There's not much in government that everyone can agree on. Well, actually, there's nothing - there are people so rabidly political that they couldn't agree on what color the sky is.
But one thing that comes close to being unanimous opinion is the great good that has come from the Americans With Disability Act.
On Sunday, the 25th anniversary of the act will be celebrated around the country. It still shines as one of the wonderful examples of what our country can achieve when it isn't being torn apart by political infighting.

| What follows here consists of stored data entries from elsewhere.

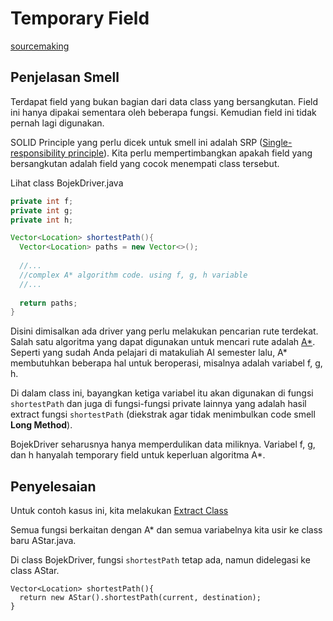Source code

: # Temporary Field

[sourcemaking](https://sourcemaking.com/refactoring/smells/temporary-field)

## Penjelasan Smell

Terdapat field yang bukan bagian dari data class yang bersangkutan. Field ini hanya dipakai sementara oleh beberapa fungsi. Kemudian field ini tidak pernah lagi digunakan.

SOLID Principle yang perlu dicek untuk smell ini adalah SRP ([Single-responsibility principle](https://en.wikipedia.org/wiki/Single-responsibility_principle)). Kita perlu mempertimbangkan apakah field yang bersangkutan adalah field yang cocok menempati class tersebut.

Lihat class <github-url to="before/BojekDriver.java">BojekDriver.java</github-url>
```java
private int f;
private int g;
private int h;

Vector<Location> shortestPath(){
  Vector<Location> paths = new Vector<>();
  
  //...
  //complex A* algorithm code. using f, g, h variable
  //...
  
  return paths;
}
```

Disini dimisalkan ada driver yang perlu melakukan pencarian rute terdekat. Salah satu algoritma yang dapat digunakan untuk mencari rute adalah [A*](https://en.wikipedia.org/wiki/A*_search_algorithm). Seperti yang sudah Anda pelajari di matakuliah AI semester lalu, A* membutuhkan beberapa hal untuk beroperasi, misalnya adalah variabel f, g, h. 

Di dalam class ini, bayangkan ketiga variabel itu akan digunakan di fungsi `shortestPath` dan juga di fungsi-fungsi private lainnya yang adalah hasil extract fungsi `shortestPath` (diekstrak agar tidak menimbulkan code smell **Long Method**).

BojekDriver seharusnya hanya memperdulikan data miliknya. Variabel f, g, dan h hanyalah temporary field untuk keperluan algoritma A*.

## Penyelesaian

Untuk contoh kasus ini, kita melakukan [Extract Class](https://sourcemaking.com/refactoring/extract-class)

Semua fungsi berkaitan dengan A* dan semua variabelnya kita usir ke class baru <github-url to="after/AStar.java">AStar.java</github-url>.

Di class <github-url to="after/BojekDriver.java">BojekDriver</github-url>, fungsi `shortestPath` tetap ada, namun didelegasi ke class AStar.

```
Vector<Location> shortestPath(){
  return new AStar().shortestPath(current, destination);
}
```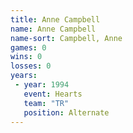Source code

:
 ```yaml
---
title: Anne Campbell
name: Anne Campbell
name-sort: Campbell, Anne
games: 0
wins: 0
losses: 0
years:
 - year: 1994
   event: Hearts
   team: "TR"
   position: Alternate
---
```


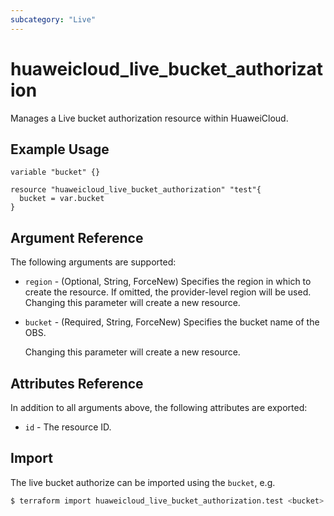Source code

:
 ```yaml
---
subcategory: "Live"
---
```


# huaweicloud_live_bucket_authorization

Manages a Live bucket authorization resource within HuaweiCloud.

## Example Usage

```hcl
variable "bucket" {}

resource "huaweicloud_live_bucket_authorization" "test"{
  bucket = var.bucket
}
```

## Argument Reference

The following arguments are supported:

* `region` - (Optional, String, ForceNew) Specifies the region in which to create the resource.
  If omitted, the provider-level region will be used. Changing this parameter will create a new resource.

* `bucket` - (Required, String, ForceNew) Specifies the bucket name of the OBS.

  Changing this parameter will create a new resource.

## Attributes Reference

In addition to all arguments above, the following attributes are exported:

* `id` - The resource ID.

## Import

The live bucket authorize can be imported using the `bucket`, e.g.

```bash
$ terraform import huaweicloud_live_bucket_authorization.test <bucket>
```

It troubles me to say, but I'm not sure our Congress today would be capable of enacting such a change.
Isn't it hard to imagine today? - that our society allowed widespread and dare I say inhumane discrimination against people with disabilities until as recently as 1990?
In 1971, a New York judge described people with disabilities as "the most discriminated [against] minority in our nation."
The Washington Post recently featured an essay by Robert Bergdorf Jr., the disability rights scholar who wrote the first version of the proposed bill that became the Americans With Disabilities Act in 1987.
He noted that until that time, large numbers of disabled children were excluded from public schools - estimates say a million at a time - and several times that number of children were allowed to go to school, but were not provided the basic services to get an equal education.
The disabled were often institutionalized in state facilities that were described as "sub-human" and "a blot on the conscience"... "The most helpless and defenseless of our citizens were left living on a thread of life... rotting in inadequate warehouses, the living among the dead, the dead among the living."
Think about life before 1990 in Storm Lake. No accessible doors that would let a person with a walker or wheelchair access a courthouse, city hall, school buildings or most stores. No cut curbs that would let people with mobility issues walk safely in their town. No elevators in public places of more than one story. No handrails, no ramps, no accessible public buses.
Change didn't come easily, it rarely does. Some fought the act, on the federal and local level. They didn't see any need to spend the money to make places accessible, they thought the disabled were best kept out of sight. They put off making the changes for as long as they could get away with it. The debate was still going on here when I arrived in the mid-1980s; I could name names of the people who worked to hold up progress, though there is no point now.
In fact, the whining over the cost to change over doors or renovate restrooms to be accessible was so prolific, I sat and pondered what to do about it. And had an idea.
I recruited the mayor here at the time, a lovely and intellectual lady named Sandra Madsen. I borrowed a wheelchair from the hospital and put the mayor in it for a day, no standing up allowed, and followed her as she tried to make her way around town.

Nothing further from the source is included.